Problem description
For the entries presented below, indicate the number of lines that include the word "bitbucket", adding nothing else.

Collection entries
■ ■ ■

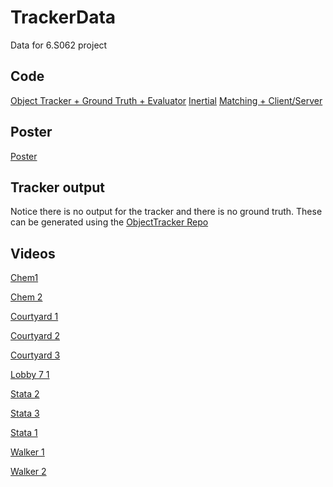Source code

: # TrackerData
Data for 6.S062 project

## Code
[Object Tracker + Ground Truth + Evaluator](https://github.com/hariharsubramanyam/ObjectTracker)
[Inertial](https://bitbucket.org/geronm/motionprocessing/)
[Matching + Client/Server](https://bitbucket.org/ericlaubitbucket/6s062finalproject)


## Poster
[Poster](https://github.com/hariharsubramanyam/TrackerData/blob/master/Poster.pdf)

## Tracker output
Notice there is no output for the tracker and there is no ground truth. These can be generated using the [ObjectTracker Repo](https://github.com/hariharsubramanyam/ObjectTracker)

## Videos
[Chem1](https://youtu.be/Udk7YJRnn10)

[Chem 2](https://youtu.be/ve-GIy26XYM)

[Courtyard 1](https://youtu.be/Dpw7Vo7aC68)

[Courtyard 2](https://youtu.be/qC4Af6ba8Ns)

[Courtyard 3](https://youtu.be/Ofxjbkb28Ns)

[Lobby 7 1](https://youtu.be/pZX60MjFRO8)

[Stata 2](https://youtu.be/KpioBkLc0No)

[Stata 3](https://youtu.be/3UhKfJ0Wzlw)

[Stata 1](https://youtu.be/zauSJ2zwwK8)

[Walker 1](https://youtu.be/h7KifH5u3Ag)

[Walker 2](https://youtu.be/RobNPXkgszc)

■ ■ ■

Result of this task
2